Friday, May 12, 2017

Cognitive Dissonance and Judging Rightly

ZERO percent chance of rain the weather.com forecast said. As I started off on my bike, I looked at the grey sky and thought the forecast might be a tad optimistic. I had even checked the hourly forecast and there was ZERO percent chance of rain all day long. No way was it going to rain. But those clouds sure looked ominous...and there was a quiet, heavy feel to the air...like right before it rains.

I had conflicting information- the info from the so-called experts versus what my senses and experience clearly discerned. This set up a tension inside me. Who is right? My gut...or the experts who study this day in and day out?

I should have trusted my gut.

It started raining within five minutes of me pedaling merrily along. It was warm out, and I had no place I had to be so I decided to keep riding. It never rained hard, but it sprinkled the entire bike ride. Oh well. That's what I get for trusting in weather forecasts.

That morning before my bike ride, I had listened to a broadcast by Albert Mohler. If you have never listened to him, I highly recommend you do. He interprets current events from a Christian world view.  Yesterday, he did a segment on cognitive dissonance. It was a piece about a woman with Cerebral Palsy who became a mother against the advice of all the experts. She was aghast by stories of other moms who had aborted children not only with a disability like her own, but for babies with an extra finger, or other minor issues. She clearly believed this was wrong. However, at the end of an article she wrote, she described herself as pro-choice. She said this created a tension for her because someone like she herself would have likely been aborted in the current climate of  "choice" for so many reasons, including gender of the baby.

Mohler made a statement that I said simultaneously with him out loud, having both of us arrived at the same conclusion. We Christians are not to just live with the tension of cognitive dissonance. We are to use scriptural guidance to RESOLVE it. This is what the woman with Cerebral Palsy did not do. She recognized the tension, but did not come to a conclusion of moral, or better, spiritual guidance consistent with what she knew in her soul to be true.

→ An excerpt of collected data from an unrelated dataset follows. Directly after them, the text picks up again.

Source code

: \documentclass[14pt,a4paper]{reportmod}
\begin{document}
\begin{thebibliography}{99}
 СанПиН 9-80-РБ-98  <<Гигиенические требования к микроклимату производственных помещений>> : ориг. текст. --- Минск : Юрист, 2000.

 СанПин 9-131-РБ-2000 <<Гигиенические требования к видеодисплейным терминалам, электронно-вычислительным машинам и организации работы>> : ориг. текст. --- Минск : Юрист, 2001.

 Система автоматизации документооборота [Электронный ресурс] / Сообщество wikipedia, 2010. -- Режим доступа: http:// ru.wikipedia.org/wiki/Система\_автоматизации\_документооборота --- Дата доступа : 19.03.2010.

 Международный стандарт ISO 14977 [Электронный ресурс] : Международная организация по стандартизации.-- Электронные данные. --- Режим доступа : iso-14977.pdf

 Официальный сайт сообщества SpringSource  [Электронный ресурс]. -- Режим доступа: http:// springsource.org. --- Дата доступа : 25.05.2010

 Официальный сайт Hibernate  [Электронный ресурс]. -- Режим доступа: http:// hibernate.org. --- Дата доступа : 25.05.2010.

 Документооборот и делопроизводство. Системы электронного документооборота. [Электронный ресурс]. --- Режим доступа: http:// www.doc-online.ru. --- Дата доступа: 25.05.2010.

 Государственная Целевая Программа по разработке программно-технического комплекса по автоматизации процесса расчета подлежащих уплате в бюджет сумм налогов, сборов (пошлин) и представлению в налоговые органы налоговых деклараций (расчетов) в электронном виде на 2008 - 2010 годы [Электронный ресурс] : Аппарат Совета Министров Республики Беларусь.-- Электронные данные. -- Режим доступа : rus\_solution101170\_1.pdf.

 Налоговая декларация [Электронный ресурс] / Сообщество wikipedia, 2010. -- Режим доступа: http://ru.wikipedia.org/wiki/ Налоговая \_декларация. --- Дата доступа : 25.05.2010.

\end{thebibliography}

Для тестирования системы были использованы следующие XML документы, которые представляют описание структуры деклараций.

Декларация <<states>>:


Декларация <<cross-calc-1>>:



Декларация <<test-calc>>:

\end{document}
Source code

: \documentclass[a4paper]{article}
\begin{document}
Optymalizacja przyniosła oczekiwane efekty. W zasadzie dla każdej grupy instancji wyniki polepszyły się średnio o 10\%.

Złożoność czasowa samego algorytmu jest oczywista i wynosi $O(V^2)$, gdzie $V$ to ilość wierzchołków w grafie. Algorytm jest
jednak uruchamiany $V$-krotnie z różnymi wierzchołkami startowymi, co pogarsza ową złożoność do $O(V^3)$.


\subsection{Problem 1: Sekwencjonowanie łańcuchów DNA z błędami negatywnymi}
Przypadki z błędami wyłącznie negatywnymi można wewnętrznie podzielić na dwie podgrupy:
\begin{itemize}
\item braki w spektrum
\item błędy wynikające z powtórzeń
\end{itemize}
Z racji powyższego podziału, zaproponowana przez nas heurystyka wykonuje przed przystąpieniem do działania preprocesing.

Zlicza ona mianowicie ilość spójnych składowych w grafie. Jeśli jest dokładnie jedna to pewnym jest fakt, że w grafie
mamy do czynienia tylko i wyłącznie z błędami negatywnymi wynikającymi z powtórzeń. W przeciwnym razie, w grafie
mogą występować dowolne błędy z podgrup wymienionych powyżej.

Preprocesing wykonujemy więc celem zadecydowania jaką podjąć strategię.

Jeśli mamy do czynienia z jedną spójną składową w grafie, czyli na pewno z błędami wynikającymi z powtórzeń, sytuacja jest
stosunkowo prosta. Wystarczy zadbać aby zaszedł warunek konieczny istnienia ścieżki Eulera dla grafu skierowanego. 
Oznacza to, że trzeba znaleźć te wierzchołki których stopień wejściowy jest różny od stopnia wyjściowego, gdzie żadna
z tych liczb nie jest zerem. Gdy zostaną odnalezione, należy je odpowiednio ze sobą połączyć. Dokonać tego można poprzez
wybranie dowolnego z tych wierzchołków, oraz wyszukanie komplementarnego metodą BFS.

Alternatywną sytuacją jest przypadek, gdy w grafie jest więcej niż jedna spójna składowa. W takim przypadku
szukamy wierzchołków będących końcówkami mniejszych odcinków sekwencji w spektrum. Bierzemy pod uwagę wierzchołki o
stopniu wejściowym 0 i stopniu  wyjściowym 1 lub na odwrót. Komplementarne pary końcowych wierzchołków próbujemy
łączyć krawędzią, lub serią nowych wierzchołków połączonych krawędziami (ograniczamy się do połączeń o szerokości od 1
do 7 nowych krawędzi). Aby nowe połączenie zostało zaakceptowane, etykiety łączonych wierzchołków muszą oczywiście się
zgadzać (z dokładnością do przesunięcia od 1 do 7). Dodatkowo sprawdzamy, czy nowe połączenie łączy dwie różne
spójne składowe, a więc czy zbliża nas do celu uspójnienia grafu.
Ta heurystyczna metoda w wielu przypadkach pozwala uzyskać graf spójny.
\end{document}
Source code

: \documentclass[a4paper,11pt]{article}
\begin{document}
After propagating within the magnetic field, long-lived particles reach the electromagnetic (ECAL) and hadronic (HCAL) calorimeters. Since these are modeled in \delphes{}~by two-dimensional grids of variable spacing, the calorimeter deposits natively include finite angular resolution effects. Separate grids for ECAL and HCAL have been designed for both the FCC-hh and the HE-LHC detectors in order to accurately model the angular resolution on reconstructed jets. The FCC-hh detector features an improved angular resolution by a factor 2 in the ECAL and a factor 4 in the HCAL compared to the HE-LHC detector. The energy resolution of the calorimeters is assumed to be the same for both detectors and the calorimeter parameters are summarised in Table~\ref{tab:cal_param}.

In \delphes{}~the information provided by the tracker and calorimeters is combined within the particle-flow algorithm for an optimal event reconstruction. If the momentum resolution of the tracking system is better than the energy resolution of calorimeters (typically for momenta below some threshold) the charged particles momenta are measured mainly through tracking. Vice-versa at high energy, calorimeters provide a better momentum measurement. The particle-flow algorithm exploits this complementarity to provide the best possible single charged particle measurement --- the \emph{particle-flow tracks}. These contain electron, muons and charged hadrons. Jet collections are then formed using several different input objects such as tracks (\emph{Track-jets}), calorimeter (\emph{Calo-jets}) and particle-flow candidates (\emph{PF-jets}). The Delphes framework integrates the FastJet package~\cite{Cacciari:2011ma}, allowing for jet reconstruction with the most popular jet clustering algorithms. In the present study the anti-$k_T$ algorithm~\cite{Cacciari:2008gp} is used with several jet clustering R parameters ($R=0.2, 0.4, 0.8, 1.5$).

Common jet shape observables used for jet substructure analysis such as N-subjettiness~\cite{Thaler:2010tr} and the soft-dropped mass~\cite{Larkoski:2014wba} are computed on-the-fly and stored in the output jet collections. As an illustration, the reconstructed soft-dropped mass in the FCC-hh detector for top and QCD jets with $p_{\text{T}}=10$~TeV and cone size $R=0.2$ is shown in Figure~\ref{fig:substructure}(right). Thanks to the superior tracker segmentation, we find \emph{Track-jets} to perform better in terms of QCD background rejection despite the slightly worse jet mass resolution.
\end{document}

In other words, the woman with Cerebral Palsy who celebrates life and is very glad her mother did not abort her needed to examine her beliefs and then not be afraid to state that taking the life of a child because she or anyone else deems it unworthy is fundamentally wrong. It is what she believed, but she couldn't bring herself to admit it, or state that truth as a beacon to others.

We are so afraid of being called judgmental that we cower from stating obvious truths that might offend some. Babies in the womb should not be killed. The womb was not designed as a place of death but perfectly engineered as a place of ultimate protection. We ARE to judge -- but to judge righteously and with discernment and wisdom.

John 7:24  "Do not judge according to appearance, but judge with righteous judgment."

Zechariah 8:16 'These are the things which you should do: speak the truth to one another; judge with truth and judgment for peace in your gates.

Luke 12:57 "And why do you not even on your own initiative judge what is right?

Back to my bikeride. I was right in my immediate judgment about the sky looking like rain was imminent. I trusted the so-called experts and got wet. That's ok. The rain on the hot day felt good. But other examples of cognitive dissonance, like whether a child in the womb should be killed because of an extra finger, or being the wrong sex, or having a physical issue is a much more serious matter to resolve.

If you need some help, here is what God says:

Psalm 127:3-5 

Behold, children are a heritage from the Lord, the fruit of the womb a reward. Like arrows in the hand of a warrior are the children of one's youth. Blessed is the man who fills his quiver with them! He shall not be put to shame when he speaks with his enemies in the gate.

Psalm 139:13-16

For you formed my inward parts; you knitted me together in my mother's womb. I praise you, for I am fearfully and wonderfully made. Wonderful are your works; my soul knows it very well. My frame was not hidden from you, when I was being made in secret, intricately woven in the depths of the earth. Your eyes saw my unformed substance; in your book were written, every one of them, the days that were formed for me, when as yet there was none of them.

When a woman is giving birth, she has sorrow because her hour has come, but when she has delivered the baby, she no longer remembers the anguish, for joy that a human being has been born into the world.

All your children shall be taught by the Lord, and great shall be the peace of your children.

Matthew 18:1-3 

At that time the disciples came to Jesus, saying, “Who is the greatest in the kingdom of heaven?” And calling to him a child, he put him in the midst of them and said, “Truly, I say to you, unless you turn and become like children, you will never enter the kingdom of heaven.

Grandchildren are the crown of the aged, and the glory of children is their fathers.